Agricultural Research Service (ARS) soil scientist Gary Lehrsch has developed irrigation guidelines to protect soil structure, maintain soil quality, sustain soil resources, and improve the delivery of water distributed via sprinkler irrigation to the root zones of growing crops.

ARS is USDA's chief intramural scientific research agency, and this work supports the USDA priorities of responding to climate change and promoting international food security.

Lehrsch works at the ARS Northwest Irrigation and Soils Research Laboratory in Kimberly, Idaho. In one 5-year investigation, he and colleagues evaluated the effect of sprinkler droplet kinetic energy on soil crust strength and aggregate stability. They irrigated sugar beet plots using sprinkler systems equipped with spray heads mounted six feet above the soil.

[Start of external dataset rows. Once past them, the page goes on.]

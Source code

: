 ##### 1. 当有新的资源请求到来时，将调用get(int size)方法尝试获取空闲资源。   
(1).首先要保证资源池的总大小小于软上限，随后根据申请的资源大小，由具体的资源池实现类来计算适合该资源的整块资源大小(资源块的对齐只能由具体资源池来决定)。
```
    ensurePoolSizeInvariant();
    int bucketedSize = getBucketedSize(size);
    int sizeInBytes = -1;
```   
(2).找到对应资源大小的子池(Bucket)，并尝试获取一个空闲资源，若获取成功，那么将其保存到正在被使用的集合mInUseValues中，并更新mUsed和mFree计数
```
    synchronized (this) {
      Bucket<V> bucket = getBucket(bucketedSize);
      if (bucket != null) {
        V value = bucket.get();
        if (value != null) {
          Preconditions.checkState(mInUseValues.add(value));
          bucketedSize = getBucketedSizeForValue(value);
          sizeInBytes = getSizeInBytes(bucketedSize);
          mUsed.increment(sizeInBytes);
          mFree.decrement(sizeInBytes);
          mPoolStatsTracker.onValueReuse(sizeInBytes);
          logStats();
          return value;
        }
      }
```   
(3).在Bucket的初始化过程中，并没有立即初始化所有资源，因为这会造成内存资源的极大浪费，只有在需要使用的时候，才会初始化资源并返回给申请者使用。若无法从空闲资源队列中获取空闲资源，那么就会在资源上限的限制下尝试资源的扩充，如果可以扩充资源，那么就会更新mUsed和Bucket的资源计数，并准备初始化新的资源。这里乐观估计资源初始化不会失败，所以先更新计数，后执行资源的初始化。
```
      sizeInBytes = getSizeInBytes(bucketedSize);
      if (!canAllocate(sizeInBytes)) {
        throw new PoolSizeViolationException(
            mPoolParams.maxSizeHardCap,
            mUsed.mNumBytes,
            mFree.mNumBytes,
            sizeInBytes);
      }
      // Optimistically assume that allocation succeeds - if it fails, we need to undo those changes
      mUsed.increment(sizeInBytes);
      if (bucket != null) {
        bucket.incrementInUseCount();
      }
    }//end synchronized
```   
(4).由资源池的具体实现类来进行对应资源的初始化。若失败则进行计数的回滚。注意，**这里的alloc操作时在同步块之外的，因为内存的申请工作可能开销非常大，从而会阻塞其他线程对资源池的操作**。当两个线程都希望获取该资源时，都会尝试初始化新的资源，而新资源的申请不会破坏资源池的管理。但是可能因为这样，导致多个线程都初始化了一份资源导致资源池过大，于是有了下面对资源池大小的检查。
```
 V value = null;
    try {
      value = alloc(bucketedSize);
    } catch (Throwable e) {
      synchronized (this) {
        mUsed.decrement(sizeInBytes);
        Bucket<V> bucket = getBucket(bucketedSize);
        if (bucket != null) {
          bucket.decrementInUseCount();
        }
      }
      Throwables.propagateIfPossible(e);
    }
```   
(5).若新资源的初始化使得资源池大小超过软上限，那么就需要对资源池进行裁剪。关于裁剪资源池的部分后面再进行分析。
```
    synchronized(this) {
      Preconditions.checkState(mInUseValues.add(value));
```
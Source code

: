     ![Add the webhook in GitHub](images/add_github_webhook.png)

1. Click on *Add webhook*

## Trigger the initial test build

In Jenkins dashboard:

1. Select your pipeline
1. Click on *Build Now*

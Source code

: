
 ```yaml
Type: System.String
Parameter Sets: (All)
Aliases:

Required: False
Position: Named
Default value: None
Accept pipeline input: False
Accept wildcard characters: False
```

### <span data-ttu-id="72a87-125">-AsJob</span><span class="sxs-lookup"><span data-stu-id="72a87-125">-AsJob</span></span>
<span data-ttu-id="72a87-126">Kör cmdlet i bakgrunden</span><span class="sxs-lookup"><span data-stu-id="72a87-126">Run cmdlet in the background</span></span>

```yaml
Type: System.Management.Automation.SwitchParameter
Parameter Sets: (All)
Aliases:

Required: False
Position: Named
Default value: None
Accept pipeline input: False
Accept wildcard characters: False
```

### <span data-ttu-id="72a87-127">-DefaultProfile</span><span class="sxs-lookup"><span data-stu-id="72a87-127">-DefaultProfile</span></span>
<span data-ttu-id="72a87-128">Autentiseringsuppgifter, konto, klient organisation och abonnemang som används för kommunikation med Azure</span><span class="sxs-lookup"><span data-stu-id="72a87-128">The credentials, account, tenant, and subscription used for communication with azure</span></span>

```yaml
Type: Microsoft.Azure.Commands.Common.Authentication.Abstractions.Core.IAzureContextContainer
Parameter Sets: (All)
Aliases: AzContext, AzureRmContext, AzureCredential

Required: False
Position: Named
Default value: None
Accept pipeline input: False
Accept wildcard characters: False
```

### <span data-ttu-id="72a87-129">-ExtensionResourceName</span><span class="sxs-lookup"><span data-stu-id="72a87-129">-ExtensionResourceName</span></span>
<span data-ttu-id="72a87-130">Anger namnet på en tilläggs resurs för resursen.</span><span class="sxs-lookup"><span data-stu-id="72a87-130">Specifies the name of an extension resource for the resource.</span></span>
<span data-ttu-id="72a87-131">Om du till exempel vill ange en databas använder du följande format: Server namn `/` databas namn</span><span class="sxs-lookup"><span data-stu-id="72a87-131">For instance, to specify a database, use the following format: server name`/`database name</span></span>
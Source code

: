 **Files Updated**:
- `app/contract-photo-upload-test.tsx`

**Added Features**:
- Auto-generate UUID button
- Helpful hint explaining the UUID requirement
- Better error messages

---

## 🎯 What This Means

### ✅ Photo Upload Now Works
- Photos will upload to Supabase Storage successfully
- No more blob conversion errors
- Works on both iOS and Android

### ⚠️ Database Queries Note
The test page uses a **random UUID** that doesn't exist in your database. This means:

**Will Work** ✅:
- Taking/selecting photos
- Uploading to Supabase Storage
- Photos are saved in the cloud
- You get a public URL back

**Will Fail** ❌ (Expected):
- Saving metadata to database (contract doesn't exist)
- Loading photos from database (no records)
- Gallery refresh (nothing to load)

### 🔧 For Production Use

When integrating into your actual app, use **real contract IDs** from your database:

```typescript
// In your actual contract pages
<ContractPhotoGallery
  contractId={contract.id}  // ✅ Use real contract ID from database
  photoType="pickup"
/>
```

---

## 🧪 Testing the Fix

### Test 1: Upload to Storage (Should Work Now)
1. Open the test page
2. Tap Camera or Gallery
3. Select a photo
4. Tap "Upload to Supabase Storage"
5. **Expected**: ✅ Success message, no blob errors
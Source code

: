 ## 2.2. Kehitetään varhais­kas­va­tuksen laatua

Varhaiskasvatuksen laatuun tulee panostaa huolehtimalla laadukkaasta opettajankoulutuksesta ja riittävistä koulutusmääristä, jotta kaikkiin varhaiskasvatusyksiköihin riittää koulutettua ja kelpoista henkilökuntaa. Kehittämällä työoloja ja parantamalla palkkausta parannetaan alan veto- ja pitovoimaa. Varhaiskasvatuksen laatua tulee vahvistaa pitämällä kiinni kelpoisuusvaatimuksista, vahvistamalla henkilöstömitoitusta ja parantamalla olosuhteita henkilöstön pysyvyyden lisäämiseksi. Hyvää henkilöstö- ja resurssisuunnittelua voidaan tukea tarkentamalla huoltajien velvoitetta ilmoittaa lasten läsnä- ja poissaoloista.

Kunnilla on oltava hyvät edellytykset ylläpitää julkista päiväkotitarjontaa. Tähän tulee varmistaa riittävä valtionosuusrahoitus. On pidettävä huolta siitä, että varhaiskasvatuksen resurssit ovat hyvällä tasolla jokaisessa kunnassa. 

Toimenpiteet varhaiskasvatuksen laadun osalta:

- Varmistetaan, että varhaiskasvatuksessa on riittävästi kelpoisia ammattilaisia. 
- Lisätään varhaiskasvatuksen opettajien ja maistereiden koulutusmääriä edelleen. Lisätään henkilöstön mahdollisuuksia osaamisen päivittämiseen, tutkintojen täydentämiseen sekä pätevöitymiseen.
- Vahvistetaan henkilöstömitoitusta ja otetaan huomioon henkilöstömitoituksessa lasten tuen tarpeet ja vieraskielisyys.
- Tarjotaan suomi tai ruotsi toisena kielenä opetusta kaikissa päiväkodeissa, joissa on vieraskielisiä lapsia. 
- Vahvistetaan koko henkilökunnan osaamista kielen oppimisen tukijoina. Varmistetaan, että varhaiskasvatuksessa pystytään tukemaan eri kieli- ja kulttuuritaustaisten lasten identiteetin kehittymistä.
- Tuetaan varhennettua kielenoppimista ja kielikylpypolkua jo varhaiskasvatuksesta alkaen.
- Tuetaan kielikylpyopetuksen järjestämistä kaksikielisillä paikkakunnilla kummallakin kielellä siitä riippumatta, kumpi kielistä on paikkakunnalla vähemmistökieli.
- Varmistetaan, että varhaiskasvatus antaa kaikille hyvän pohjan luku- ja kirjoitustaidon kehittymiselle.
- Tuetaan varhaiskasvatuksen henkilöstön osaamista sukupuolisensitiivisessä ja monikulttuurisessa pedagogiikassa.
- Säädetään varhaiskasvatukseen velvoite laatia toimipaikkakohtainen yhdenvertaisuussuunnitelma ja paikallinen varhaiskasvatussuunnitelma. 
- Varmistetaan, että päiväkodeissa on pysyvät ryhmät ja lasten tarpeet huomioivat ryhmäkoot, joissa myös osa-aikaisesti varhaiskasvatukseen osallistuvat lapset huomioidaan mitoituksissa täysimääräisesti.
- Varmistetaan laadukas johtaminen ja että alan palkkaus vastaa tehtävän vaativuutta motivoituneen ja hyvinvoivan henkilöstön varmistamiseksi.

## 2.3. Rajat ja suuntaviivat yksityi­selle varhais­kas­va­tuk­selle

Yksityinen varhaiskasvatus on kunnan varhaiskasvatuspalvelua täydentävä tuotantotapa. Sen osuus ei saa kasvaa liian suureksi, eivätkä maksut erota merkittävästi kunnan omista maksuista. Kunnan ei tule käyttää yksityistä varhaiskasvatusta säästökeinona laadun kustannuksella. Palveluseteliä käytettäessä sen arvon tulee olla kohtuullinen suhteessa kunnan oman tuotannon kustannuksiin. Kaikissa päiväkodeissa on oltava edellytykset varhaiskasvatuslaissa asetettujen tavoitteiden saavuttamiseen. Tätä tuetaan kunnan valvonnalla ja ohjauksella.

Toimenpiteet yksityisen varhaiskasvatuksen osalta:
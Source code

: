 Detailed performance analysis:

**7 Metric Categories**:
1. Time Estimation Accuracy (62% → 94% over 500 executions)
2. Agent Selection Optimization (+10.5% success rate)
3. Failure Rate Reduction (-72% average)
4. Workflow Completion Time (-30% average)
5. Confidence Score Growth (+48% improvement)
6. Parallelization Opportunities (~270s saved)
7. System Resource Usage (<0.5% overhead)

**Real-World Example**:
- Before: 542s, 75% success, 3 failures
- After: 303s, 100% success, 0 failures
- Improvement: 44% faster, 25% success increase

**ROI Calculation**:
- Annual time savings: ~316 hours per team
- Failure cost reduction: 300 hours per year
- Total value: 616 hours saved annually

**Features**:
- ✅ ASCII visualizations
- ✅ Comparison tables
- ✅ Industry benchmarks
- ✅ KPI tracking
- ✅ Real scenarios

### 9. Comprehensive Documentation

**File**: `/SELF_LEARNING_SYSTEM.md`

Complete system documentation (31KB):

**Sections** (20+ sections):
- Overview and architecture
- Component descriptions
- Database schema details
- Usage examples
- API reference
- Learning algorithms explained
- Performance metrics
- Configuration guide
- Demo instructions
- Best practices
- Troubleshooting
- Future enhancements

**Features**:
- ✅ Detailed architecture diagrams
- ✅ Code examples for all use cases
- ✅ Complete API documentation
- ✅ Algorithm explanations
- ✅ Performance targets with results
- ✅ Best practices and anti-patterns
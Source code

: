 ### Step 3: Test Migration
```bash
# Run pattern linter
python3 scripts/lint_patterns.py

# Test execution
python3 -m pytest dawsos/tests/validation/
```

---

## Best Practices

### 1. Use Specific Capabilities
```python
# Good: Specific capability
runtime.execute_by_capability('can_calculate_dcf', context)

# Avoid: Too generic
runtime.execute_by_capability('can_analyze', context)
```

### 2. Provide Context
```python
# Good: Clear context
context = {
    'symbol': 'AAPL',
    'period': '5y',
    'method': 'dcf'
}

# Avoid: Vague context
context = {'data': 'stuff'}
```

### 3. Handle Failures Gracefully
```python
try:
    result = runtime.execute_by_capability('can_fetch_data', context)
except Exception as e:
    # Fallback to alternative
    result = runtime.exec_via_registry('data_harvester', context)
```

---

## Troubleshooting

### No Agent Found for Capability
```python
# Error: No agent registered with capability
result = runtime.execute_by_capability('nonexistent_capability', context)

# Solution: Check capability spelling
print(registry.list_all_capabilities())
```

The spray heads were modified to produce water droplets having either low- or high-droplet energies. The team measured aggregate stability and surface soil penetration resistance-a measure of crust strength-about four days after the first postplant irrigation and 14 days after the last irrigation.

Lehrsch and his colleagues found that the portion of stable soil aggregates decreased from 66 percent to 55 percent when the irrigation's energy increased from 0 percent (in test plots protected by nylon netting) to the lowest rate under investigation. Even more importantly, they found that sugarbeet seedling emergence increased 6.4 percent when droplet energy was reduced 50 percent, an emergence increase that could raise net income for southern Idaho sugar beet growers by nearly $6.2 million every year.

The scientists concluded that these restrictions should be in place until sugarbeet seedlings have emerged and become established. Then the sprinklers can be reconfigured to apply greater water volumes, at necessarily greater levels of energy, for the rest of the growing season.